ALLways Learning - Access to Information: The Promise and the Reality – Canada in Global Perspective with Toby Mendel

April 17, 2026 (2:00 pm - 3:00 pm)

Location: K.C. Irving Environmental Centre Auditorium


This talk is part of the ALLways Learning Series, which invites ALL members and members of our local community to join us for a free, casual lecture each Friday during the academic year (formerly Lunchtime Learning Series).

Abstract: Louis Brandeis, later a US Supreme Court judge, wrote over a century ago, in 1913: “Sunlight is said to be the best of disinfectants.” The right to access information held by public authorities, or access to information (ATI), has been heralded as a key underpinning of democracy and tool to deliver a range of important social values, including combatting corruption. Despite that today, with ATI laws in place in all 14 Canadian jurisdictions, few users are likely to hold quite such a positive outlook on these systems. Still, with over 200,000 requests for information lodged annually with federal agencies, at a cost of $5 apiece, something must be working.

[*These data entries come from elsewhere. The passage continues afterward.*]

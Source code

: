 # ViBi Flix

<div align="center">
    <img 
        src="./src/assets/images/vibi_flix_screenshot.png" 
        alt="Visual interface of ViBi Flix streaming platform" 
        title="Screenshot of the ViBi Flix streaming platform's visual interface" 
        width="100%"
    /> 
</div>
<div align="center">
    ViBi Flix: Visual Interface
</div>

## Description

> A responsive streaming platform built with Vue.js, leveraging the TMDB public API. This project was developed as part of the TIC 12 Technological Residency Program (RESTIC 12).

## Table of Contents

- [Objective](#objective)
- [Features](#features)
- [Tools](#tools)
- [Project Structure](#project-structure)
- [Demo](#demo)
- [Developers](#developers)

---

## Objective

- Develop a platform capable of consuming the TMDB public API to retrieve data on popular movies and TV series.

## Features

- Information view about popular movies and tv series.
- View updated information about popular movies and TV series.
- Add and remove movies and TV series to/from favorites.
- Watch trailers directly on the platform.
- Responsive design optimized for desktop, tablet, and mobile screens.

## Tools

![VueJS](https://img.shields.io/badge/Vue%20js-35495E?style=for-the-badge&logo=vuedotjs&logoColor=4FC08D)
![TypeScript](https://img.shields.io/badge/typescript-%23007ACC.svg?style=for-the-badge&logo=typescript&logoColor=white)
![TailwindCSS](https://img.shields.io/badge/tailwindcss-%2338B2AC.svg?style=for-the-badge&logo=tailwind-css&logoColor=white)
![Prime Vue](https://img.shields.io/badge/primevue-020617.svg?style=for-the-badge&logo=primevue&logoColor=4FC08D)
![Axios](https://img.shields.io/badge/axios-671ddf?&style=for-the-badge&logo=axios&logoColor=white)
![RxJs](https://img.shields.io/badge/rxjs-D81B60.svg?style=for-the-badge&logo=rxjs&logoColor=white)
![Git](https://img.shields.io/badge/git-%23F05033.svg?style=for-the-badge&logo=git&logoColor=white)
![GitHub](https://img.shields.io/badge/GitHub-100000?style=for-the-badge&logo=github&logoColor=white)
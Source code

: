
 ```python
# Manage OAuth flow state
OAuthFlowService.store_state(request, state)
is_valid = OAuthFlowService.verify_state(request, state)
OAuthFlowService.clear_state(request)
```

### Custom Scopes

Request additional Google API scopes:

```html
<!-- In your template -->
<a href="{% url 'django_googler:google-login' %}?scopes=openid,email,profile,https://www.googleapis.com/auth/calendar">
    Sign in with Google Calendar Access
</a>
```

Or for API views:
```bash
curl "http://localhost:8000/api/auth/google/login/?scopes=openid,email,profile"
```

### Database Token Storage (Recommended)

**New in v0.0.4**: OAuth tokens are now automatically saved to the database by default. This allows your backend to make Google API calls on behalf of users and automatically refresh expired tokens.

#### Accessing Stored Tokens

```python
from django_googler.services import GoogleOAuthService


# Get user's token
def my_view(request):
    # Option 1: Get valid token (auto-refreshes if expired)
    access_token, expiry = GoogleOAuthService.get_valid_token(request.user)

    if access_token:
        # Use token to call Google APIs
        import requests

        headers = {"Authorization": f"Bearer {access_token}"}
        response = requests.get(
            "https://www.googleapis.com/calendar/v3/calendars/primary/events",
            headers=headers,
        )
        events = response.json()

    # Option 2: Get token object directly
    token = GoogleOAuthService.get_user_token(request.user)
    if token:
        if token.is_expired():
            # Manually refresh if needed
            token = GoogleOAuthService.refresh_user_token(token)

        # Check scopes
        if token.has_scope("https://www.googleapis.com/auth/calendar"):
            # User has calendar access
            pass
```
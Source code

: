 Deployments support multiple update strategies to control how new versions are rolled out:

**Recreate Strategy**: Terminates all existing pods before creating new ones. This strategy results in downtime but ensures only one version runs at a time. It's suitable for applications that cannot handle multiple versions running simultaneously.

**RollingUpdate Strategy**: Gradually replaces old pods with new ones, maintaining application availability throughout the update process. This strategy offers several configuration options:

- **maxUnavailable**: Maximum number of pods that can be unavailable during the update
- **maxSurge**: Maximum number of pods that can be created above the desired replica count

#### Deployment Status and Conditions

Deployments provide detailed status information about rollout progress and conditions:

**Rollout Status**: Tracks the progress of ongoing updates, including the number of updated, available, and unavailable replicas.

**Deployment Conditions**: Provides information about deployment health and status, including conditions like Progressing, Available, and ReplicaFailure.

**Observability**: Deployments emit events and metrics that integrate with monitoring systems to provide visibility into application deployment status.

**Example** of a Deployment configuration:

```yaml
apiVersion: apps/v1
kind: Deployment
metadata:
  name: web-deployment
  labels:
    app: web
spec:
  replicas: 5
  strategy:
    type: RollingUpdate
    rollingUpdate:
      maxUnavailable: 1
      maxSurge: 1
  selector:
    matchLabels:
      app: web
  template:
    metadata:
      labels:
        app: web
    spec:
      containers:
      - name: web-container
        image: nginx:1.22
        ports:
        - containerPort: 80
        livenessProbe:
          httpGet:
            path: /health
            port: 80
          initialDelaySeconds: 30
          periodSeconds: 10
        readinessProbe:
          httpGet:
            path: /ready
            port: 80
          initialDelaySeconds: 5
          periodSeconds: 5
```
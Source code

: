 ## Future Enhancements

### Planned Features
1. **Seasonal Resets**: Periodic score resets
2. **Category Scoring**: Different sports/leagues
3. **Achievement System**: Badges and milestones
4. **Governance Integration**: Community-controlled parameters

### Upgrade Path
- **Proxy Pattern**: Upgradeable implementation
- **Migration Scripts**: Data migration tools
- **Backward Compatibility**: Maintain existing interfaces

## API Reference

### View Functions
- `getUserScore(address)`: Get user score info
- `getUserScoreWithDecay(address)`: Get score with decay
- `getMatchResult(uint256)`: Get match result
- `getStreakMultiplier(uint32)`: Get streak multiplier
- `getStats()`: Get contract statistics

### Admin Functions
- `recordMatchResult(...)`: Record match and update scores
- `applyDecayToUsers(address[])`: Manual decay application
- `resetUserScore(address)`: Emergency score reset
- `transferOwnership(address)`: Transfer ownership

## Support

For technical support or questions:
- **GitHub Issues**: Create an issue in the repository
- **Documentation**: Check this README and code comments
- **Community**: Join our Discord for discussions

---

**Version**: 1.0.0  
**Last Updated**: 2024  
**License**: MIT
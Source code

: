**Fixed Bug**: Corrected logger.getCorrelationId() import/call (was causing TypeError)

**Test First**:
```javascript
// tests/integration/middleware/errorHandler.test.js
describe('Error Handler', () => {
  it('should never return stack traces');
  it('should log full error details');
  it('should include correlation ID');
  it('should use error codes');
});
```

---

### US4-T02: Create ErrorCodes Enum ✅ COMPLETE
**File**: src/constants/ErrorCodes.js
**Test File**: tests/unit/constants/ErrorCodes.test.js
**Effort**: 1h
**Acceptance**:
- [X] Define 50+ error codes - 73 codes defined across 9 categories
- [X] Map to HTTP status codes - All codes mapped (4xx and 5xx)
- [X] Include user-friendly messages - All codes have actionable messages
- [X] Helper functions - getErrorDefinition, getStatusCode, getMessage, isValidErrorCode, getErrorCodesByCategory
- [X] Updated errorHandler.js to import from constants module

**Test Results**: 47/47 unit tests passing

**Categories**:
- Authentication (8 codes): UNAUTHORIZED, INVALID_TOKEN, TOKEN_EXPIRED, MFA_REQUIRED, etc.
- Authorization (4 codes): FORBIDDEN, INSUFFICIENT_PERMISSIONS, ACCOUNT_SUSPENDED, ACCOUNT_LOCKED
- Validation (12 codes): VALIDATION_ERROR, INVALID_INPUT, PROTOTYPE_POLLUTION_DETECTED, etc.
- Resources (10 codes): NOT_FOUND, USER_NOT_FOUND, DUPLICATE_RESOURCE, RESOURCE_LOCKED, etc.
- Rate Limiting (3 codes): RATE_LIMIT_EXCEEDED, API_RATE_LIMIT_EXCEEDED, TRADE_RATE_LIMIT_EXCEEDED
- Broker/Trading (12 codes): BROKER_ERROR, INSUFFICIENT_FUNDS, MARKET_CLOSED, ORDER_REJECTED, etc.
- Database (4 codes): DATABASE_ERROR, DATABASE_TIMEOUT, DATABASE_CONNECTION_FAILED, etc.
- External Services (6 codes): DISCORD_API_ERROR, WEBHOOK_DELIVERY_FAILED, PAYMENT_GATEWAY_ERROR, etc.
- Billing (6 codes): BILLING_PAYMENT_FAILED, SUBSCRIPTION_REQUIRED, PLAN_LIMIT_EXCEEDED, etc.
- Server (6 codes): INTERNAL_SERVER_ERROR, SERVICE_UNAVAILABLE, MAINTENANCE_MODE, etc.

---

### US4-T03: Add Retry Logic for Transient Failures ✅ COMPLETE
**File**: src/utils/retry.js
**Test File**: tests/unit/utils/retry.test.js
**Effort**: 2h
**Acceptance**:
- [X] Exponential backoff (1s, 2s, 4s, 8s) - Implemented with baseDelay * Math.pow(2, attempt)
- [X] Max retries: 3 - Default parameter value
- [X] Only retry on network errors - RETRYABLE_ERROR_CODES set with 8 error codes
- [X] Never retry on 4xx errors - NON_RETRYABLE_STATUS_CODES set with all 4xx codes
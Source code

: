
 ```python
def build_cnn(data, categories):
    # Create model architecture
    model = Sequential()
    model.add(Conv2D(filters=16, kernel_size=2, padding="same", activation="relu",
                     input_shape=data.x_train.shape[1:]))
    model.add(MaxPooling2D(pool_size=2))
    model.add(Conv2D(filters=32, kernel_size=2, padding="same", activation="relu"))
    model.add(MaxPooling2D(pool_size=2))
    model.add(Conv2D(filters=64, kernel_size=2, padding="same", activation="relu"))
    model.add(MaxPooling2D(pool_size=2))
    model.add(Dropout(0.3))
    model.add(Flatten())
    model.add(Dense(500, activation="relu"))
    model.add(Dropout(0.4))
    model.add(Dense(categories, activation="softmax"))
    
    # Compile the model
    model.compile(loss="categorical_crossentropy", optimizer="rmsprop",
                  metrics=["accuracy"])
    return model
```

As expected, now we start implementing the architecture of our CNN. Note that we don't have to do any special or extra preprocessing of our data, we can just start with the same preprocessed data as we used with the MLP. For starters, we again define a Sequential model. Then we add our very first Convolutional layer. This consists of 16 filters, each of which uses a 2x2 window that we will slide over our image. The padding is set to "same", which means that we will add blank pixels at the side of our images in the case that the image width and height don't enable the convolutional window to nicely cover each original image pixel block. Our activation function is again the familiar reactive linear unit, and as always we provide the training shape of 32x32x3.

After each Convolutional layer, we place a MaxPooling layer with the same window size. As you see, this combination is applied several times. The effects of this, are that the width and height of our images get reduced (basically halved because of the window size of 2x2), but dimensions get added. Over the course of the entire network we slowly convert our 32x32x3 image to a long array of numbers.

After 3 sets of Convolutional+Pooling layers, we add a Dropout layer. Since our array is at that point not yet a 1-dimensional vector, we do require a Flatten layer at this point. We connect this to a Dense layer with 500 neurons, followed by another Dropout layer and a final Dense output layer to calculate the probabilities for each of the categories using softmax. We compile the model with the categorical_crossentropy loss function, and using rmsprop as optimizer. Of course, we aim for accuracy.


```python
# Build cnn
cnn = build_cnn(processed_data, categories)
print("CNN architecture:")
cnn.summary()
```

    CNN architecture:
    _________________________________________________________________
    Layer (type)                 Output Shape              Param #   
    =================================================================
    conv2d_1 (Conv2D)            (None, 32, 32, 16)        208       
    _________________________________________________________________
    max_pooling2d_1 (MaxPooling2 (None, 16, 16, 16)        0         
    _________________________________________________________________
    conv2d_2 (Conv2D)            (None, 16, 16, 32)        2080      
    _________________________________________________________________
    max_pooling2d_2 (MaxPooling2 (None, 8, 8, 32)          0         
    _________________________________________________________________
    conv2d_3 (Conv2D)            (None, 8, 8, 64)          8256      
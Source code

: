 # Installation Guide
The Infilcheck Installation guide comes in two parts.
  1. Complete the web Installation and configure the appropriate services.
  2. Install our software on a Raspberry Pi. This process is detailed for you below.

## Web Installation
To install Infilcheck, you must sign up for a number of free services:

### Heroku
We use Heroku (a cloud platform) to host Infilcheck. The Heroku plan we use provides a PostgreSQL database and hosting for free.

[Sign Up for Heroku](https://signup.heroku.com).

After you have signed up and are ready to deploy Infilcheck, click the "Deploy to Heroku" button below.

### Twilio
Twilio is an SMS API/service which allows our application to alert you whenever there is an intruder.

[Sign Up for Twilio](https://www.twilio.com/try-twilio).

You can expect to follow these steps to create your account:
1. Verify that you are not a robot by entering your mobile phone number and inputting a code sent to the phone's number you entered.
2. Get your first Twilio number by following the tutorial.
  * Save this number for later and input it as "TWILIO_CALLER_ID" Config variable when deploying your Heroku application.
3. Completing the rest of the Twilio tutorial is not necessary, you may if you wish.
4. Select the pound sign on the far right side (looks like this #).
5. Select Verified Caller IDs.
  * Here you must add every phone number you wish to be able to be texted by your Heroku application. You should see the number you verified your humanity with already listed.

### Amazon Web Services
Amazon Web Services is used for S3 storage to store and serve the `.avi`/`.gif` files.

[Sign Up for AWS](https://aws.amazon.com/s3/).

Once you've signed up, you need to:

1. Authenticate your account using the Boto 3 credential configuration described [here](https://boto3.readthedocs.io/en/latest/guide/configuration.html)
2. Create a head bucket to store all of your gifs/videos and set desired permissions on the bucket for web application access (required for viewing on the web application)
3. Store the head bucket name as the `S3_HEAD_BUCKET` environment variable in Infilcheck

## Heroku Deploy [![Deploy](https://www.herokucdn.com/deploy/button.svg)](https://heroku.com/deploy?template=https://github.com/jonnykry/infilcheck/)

This ALLways Learning discussion will explore the strengths and weaknesses of Canada’s ATI systems. It will, among other things, look at the legal frameworks in Canada, the bureaucratic culture driving how these laws are implemented, and the wider social values and expectations in which our ATI systems operate. It will focus on assessing these issues from the perspective of international and comparative national standards and practices. And it will be based on Toby’s extensive work on ATI globally, dating back nearly 30 years and including the Centre for Law and Democracy’s significant focus on this issue.